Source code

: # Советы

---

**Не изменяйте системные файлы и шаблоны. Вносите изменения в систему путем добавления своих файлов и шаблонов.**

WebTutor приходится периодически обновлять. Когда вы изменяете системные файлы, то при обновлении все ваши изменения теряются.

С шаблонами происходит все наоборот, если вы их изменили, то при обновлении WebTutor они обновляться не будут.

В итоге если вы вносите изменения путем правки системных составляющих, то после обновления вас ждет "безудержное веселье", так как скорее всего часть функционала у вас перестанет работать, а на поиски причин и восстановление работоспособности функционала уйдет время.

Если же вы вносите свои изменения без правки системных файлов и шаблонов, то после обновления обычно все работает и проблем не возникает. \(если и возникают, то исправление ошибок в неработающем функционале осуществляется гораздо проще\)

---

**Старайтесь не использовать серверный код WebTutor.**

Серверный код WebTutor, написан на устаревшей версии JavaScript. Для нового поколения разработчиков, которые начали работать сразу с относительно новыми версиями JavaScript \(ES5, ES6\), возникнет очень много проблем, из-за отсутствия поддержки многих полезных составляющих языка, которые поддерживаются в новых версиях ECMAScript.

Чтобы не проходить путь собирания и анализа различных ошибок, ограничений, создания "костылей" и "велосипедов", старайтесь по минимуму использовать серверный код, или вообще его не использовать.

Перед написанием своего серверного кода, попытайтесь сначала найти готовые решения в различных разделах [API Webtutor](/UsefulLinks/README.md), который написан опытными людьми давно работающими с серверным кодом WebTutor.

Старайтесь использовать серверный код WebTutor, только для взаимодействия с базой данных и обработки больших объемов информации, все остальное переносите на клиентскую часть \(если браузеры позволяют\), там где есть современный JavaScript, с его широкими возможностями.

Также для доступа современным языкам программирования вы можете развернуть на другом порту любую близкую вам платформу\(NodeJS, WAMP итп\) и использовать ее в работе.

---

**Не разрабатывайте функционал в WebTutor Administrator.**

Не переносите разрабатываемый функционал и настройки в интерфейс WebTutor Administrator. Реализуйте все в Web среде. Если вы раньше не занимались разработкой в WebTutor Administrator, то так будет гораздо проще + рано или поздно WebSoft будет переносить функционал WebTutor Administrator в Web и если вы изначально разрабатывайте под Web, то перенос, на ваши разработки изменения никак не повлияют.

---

========

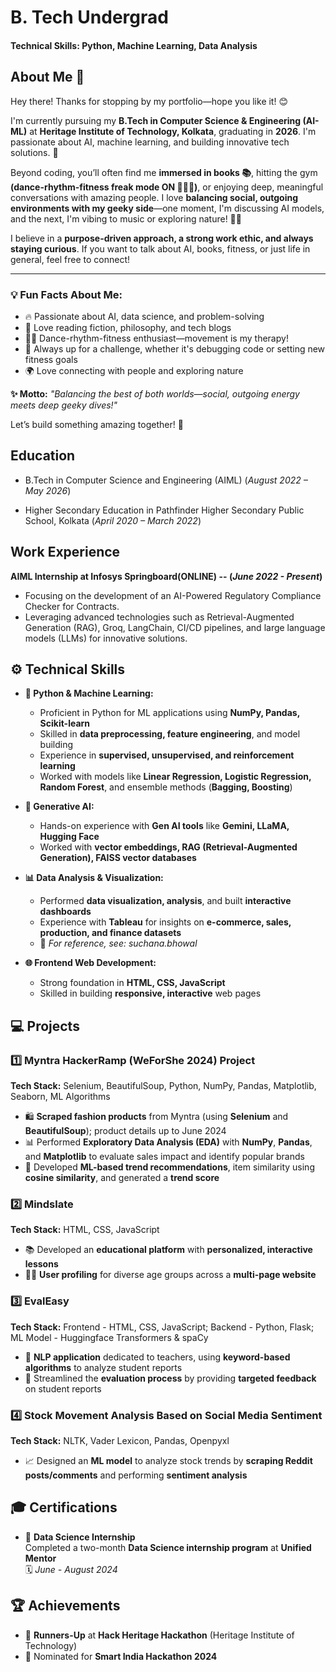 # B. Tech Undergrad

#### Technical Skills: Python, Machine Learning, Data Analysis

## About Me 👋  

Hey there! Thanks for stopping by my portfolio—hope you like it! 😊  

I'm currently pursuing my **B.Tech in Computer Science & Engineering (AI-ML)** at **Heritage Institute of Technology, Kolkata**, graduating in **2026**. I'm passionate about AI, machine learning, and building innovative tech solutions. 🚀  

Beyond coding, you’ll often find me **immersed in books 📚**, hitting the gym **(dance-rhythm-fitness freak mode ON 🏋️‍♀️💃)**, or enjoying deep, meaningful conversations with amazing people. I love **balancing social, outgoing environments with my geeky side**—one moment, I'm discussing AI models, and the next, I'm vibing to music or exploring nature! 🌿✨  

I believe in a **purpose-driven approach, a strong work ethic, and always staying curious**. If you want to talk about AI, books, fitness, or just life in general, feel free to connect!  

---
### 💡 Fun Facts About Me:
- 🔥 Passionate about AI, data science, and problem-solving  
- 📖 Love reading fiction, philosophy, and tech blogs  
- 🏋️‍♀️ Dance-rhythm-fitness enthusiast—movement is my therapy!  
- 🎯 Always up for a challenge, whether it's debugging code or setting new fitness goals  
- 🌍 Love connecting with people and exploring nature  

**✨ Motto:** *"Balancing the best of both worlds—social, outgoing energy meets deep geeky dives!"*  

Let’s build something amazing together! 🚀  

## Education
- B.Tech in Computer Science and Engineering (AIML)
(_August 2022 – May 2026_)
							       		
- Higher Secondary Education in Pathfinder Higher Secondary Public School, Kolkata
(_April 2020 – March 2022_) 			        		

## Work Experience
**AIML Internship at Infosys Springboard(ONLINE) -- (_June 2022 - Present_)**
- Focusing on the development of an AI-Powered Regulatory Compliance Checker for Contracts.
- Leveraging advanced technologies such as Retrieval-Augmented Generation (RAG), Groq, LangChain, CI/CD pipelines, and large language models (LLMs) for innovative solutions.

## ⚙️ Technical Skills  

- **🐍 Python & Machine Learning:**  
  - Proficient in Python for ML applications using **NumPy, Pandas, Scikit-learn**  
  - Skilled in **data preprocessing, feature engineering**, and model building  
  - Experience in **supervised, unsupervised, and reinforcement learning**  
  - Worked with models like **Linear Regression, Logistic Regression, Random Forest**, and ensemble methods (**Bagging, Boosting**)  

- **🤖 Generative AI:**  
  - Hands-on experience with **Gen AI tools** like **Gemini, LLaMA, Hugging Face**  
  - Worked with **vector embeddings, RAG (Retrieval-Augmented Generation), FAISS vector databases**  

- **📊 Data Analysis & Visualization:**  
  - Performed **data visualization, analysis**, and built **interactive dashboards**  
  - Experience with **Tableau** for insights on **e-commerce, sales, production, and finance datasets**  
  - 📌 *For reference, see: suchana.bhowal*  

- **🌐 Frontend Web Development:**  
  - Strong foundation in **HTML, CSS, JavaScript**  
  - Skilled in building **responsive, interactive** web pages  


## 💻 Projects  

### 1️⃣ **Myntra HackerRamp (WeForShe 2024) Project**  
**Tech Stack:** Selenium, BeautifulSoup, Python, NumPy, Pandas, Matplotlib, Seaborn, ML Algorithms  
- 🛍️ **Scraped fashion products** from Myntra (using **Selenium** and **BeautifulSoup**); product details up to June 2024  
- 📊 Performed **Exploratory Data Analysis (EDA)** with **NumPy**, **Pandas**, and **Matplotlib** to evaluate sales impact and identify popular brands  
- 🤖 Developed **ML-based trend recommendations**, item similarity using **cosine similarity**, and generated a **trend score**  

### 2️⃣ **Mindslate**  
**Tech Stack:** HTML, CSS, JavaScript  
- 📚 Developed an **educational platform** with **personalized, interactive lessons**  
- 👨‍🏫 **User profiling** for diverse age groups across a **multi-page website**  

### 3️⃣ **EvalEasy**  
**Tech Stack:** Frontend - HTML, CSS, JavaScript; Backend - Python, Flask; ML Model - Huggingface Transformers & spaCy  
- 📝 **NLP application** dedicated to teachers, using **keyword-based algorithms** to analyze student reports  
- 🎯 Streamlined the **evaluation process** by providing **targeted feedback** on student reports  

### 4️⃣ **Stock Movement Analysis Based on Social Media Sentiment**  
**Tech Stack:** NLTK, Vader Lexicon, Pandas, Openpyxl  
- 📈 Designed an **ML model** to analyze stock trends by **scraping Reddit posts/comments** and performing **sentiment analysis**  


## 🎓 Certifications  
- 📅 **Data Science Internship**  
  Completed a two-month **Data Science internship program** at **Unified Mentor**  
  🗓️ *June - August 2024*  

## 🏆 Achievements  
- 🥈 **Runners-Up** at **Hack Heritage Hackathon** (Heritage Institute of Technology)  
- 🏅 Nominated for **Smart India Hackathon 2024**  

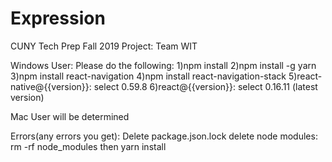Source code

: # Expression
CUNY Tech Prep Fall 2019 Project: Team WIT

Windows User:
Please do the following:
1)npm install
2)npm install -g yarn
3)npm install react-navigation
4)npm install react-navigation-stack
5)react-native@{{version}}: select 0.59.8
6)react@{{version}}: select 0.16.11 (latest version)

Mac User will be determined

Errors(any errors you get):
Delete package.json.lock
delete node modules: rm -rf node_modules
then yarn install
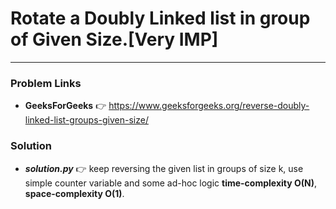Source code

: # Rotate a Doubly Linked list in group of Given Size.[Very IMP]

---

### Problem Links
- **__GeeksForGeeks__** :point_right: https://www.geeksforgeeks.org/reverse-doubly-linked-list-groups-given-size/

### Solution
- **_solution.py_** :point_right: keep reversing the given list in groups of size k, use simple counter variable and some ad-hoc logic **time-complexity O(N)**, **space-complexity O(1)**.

========

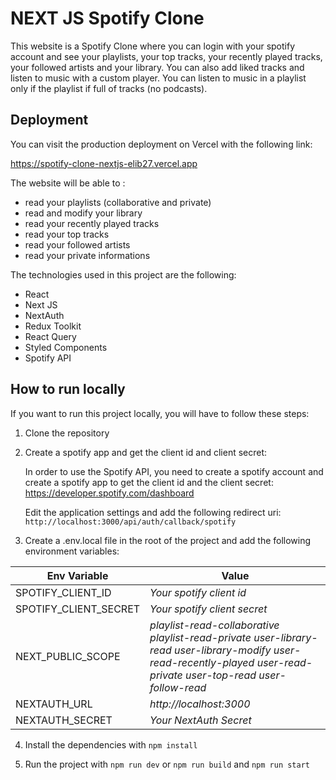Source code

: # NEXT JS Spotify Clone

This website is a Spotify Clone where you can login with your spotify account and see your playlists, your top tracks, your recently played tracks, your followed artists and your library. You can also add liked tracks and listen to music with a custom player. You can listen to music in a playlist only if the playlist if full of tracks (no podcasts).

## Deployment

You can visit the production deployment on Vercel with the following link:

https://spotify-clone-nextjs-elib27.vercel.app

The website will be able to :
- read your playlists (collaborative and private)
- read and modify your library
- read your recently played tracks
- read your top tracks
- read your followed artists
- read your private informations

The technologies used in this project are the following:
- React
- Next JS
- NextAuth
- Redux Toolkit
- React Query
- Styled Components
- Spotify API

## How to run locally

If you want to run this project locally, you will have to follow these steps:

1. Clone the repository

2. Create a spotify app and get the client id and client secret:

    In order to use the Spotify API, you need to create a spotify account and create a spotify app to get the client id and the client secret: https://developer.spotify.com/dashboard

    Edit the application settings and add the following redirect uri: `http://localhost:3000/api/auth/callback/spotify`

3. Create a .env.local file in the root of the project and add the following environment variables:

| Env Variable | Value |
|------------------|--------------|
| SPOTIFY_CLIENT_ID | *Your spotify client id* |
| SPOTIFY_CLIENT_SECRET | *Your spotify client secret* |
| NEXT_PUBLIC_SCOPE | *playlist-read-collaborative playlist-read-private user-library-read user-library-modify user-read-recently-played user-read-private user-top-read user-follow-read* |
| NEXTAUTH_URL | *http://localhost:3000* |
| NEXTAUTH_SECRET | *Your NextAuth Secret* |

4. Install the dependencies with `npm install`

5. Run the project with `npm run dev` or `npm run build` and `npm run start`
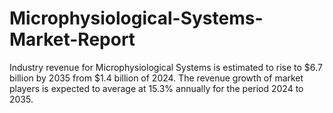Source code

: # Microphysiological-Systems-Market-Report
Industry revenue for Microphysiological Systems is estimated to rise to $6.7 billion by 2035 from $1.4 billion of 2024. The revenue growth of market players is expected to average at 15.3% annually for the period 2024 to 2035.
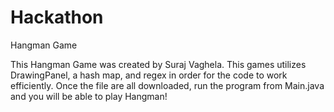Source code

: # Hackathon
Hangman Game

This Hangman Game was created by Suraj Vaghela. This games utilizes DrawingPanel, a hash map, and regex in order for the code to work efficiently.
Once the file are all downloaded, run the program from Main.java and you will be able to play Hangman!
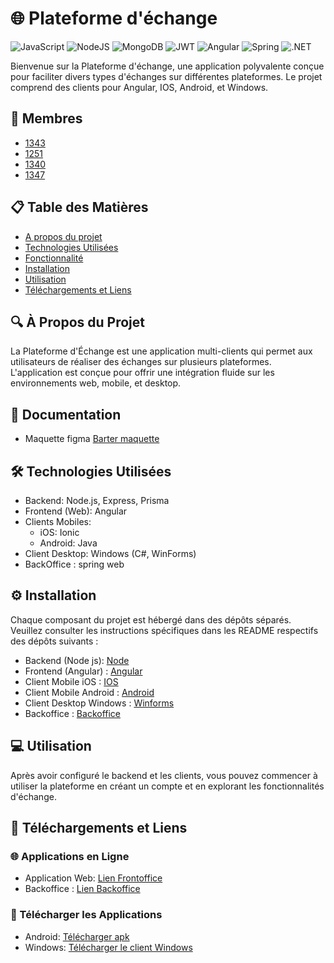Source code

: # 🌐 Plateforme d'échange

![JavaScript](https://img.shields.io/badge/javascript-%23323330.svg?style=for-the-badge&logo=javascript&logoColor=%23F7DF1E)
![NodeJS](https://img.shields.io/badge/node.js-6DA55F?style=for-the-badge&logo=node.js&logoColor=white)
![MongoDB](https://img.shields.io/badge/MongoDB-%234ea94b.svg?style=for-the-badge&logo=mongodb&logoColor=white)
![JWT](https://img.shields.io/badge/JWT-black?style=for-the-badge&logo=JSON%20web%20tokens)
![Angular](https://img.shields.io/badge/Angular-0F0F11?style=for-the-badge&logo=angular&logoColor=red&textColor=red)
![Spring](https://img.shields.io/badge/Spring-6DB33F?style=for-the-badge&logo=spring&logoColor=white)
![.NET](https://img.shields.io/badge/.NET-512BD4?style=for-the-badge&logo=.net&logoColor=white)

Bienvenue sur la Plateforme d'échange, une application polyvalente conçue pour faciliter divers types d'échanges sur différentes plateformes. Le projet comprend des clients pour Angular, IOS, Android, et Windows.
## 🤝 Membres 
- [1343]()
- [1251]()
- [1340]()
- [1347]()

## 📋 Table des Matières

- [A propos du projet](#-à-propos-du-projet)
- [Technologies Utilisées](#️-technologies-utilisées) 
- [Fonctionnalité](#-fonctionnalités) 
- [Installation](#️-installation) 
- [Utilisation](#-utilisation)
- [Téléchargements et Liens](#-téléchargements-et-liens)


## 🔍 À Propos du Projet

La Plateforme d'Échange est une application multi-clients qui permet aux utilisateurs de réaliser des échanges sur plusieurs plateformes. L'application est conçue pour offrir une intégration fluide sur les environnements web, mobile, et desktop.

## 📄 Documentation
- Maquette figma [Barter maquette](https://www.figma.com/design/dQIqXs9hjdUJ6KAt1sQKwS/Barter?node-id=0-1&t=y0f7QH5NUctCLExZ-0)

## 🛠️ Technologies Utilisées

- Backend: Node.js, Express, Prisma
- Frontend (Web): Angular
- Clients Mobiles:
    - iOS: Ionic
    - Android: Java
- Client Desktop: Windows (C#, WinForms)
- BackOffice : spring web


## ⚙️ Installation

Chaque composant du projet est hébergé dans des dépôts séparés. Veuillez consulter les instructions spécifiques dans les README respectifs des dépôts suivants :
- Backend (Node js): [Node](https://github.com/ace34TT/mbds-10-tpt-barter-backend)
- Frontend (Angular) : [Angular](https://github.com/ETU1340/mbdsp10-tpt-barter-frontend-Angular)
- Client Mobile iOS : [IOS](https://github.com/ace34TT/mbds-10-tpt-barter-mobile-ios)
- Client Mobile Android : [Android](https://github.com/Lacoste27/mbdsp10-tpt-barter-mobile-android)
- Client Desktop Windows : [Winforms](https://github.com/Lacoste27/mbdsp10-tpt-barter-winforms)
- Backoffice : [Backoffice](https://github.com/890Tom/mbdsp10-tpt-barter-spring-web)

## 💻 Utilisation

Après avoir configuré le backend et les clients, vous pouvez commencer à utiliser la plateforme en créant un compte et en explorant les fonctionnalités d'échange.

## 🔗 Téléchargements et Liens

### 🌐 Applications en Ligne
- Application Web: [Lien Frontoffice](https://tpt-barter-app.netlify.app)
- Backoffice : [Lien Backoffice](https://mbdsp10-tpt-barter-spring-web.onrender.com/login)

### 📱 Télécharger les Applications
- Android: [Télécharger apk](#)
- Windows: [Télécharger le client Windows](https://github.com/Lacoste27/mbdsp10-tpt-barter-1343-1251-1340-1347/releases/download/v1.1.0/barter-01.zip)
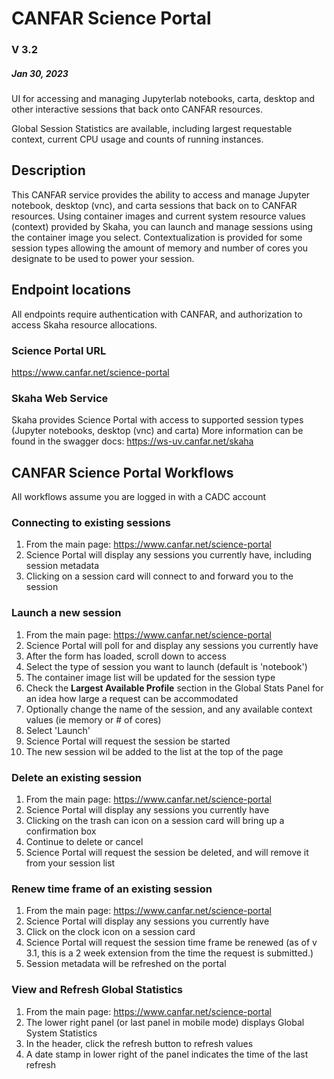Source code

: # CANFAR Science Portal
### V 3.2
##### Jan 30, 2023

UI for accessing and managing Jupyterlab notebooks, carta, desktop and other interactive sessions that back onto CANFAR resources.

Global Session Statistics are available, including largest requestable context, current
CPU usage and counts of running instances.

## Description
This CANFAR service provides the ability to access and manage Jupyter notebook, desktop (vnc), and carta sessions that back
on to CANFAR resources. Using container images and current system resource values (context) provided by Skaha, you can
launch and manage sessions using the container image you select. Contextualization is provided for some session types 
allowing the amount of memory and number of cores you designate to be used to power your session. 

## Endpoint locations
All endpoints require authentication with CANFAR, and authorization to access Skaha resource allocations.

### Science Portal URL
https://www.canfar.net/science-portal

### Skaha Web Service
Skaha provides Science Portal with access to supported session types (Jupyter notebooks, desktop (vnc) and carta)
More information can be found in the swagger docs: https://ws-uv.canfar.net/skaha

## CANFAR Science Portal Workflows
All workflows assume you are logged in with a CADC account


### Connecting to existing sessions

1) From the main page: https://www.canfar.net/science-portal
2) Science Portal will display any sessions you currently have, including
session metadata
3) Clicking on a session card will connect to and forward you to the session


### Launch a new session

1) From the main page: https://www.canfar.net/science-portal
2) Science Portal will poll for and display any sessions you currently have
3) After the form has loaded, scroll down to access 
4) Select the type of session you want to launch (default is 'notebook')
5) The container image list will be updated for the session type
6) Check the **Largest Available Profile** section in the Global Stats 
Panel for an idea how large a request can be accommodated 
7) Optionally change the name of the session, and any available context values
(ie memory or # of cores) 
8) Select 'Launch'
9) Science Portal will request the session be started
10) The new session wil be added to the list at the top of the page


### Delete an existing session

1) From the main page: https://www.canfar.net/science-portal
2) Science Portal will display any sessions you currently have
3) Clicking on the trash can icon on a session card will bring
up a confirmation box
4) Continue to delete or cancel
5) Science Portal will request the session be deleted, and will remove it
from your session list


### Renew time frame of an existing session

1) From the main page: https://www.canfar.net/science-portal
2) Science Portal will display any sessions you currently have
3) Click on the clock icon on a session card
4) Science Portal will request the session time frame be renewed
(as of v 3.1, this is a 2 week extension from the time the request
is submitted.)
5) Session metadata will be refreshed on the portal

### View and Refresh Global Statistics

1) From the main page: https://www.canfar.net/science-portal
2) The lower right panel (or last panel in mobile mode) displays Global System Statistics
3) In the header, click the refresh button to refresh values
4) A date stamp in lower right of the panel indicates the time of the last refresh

========

# What to produce
Return all lines of the material above in which "last" occurs.

# Exercise solution
2) The lower right panel (or last panel in mobile mode) displays Global System Statistics
4) A date stamp in lower right of the panel indicates the time of the last refresh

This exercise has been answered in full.